Getting Beyond Nationalism

Again this year, America will dedicate a day shooting fireworks in celebration of leaving its Mother hundreds of years ago. As we reflect on the future of nationalism, we need to rethink the role of nationalism in a global world. In his current TED talk, policy advisor Simon Anholt suggests that issues at smaller scales are often global issues and whether they are, all scales of issues are most intelligently addressed with global collaborations and strategies.

Interestingly, this is a call for a movement away from the industrial era nationalism that once served to progress civilization, and like many old solutions, now becomes a barrier to new solutions on all scales. 

The least of the nationalism problem is its core bias for competition. Competition in apart means protecting national solutions instead of sharing them. It means striving to do alone what only can be done together. It means fighting for talent, resources and markets instead of connecting these with more collective intelligence and momentum for shared benefits.

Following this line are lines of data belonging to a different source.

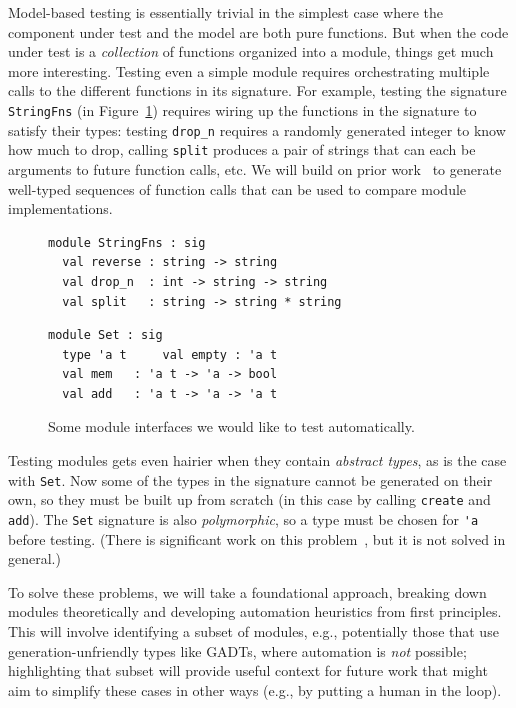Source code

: Model-based testing is essentially trivial in the simplest case where
the component under test and the model are both pure functions.  But
when the code under test is a {\em
  collection} of functions
organized into a module, things get much more interesting. Testing even a simple
module requires orchestrating multiple calls to the different functions in
its signature. For example, testing the signature \lstinline{StringFns} (in
Figure~\ref{fig:sigs}) requires wiring up the functions in the
signature to satisfy their types: testing \lstinline{drop_n} requires a randomly generated
integer to know how much to drop, calling \lstinline{split} produces a pair of strings
that can each be arguments to future function calls, etc. We will build on prior
work~\cite{hughes_experiences_2016} to generate well-typed sequences of function
calls that can be used to compare module implementations.

\begin{figure}[t]
  \begin{minipage}{.45\textwidth}
\begin{lstlisting}
module StringFns : sig
  val reverse : string -> string
  val drop_n  : int -> string -> string
  val split   : string -> string * string
\end{lstlisting}
  \end{minipage}
  \qquad\qquad
  \begin{minipage}{.45\textwidth}
\begin{lstlisting}
module Set : sig
  type 'a t     val empty : 'a t
  val mem   : 'a t -> 'a -> bool
  val add   : 'a t -> 'a -> 'a t
\end{lstlisting}
  \end{minipage}
  \vspace{-2mm}
  \caption{Some module interfaces we would like to test
    automatically.}\label{fig:sigs}
\end{figure}

Testing modules gets even hairier when they contain {\em abstract types}, as is
the case with \lstinline{Set}. Now some of the types in the signature cannot be
generated on their own, so they must be built up from scratch (in this case by
calling \lstinline{create} and \lstinline{add}). The \lstinline{Set} signature is
also {\em polymorphic}, so a type must be chosen for \lstinline{'a} before
testing. (There is significant work on this
problem~\cite{hou_favonia_logarithm_2022}, but it is not solved in general.)

To solve these problems, we will take a foundational approach, breaking down
modules theoretically and developing automation heuristics from first
principles. This will involve identifying a subset of modules, e.g., potentially
those that use generation-unfriendly types like GADTs, where automation is {\em
not} possible; highlighting that subset will provide useful context for future
work that might aim to simplify these cases in other ways (e.g., by putting a
human in the loop).

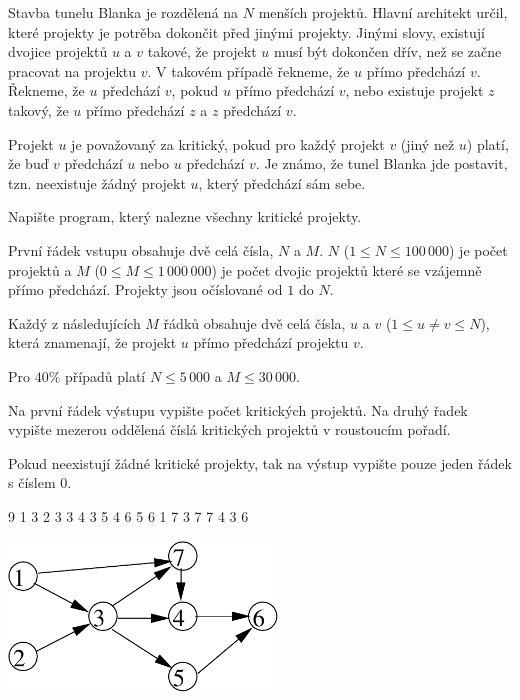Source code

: 





Stavba tunelu Blanka je rozdělená na $N$ menších projektů.
Hlavní architekt určil, které projekty je potrěba dokončit před jinými projekty.
Jinými slovy, existují dvojice projektů $u$ a $v$ takové, že projekt $u$ musí být dokončen dřív, než se začne pracovat na projektu $v$.
V takovém případě řekneme, že $u$ přímo předchází $v$.
Řekneme, že $u$ předchází $v$, pokud $u$ přímo předchází $v$, nebo existuje projekt $z$ takový, že $u$ přímo předchází $z$ a $z$ předchází $v$.

Projekt $u$ je považovaný za kritický, pokud pro každý projekt $v$ (jiný než $u$) platí, že buď $v$ předchází $u$ nebo $u$ předchází $v$.
Je známo, že tunel Blanka jde postavit, tzn. neexistuje žádný projekt $u$, který předchází sám sebe.


Napište program, který nalezne všechny kritické projekty.


První řádek vstupu obsahuje dvě celá čísla, $N$ a $M$.
$N$ ($1 \leq N \leq 100\,000$) je počet projektů a $M$ ($0 \leq M \leq 1\,000\,000$) je počet dvojic projektů které se vzájemně přímo předchází.
Projekty jsou očíslované od $1$ do $N$.

Každý z následujících $M$ řádků obsahuje dvě celá čísla, $u$ a $v$ ($1 \leq u \neq v \leq N$), která znamenají, že projekt $u$ přímo předchází projektu $v$.

\smallskip
Pro $40 \%$ případů platí $N \leq 5\,000$ a $M \leq 30\,000$.


Na první řádek výstupu vypište počet kritických projektů. Na druhý řadek vypište mezerou oddělená číslá kritických projektů v roustoucím pořadí.

Pokud neexistují žádné kritické projekty, tak na výstup vypište pouze jeden řádek s číslem 0.


 9
1 3
2 3
3 4
3 5
4 6
5 6
1 7
3 7
7 4
3 6
\sampleCOMMENT

\sampleEND

\includegraphics[height=4cm]{img/critical-fig.pdf}
\bigskip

So many of the advances in technology, science and medicine we see today came about because of unprecedented collaborations instead of competitions across political and national boundaries.

From his talk: 

Why are we so slow at achieving these advances? What's the reason for it? Well, there are, of course, a number of reasons, but perhaps the primary reason is because we're still organized as a species in the same way that we were organized 200 or 300 years ago. There's one superpower left on the planet and that is the seven billion people, the seven billion of us who cause all these problems, the same seven billion, by the way,who will resolve them all. But how are those seven billion organized? They're still organized in 200 or so nation-states, and the nations have governments that make rules and cause us to behave in certain ways. And that's a pretty efficient system, but the problem is that the way that those laws are made and the way those governments thinkis absolutely wrong for the solution of global problems, because it all looks inwards. The politicians that we elect and the politicians we don't elect, on the whole, have minds that microscope. They don't have minds that telescope. They look in. They pretend, they behave, as if they believed that every country was an island that existed quite happily, independently of all the others on its own little planet in its own little solar system. This is the problem: countries competing against each other, countries fighting against each other. This week, as any week you care to look at, you'll find people actually trying to kill each other from country to country, but even when that's not going on, there's competition between countries, each one trying to shaft the next. This is clearly not a good arrangement.We clearly need to change it.

This reality calls for nation states to finally move from memoralizing independence to celebrating and leveraging interdependence.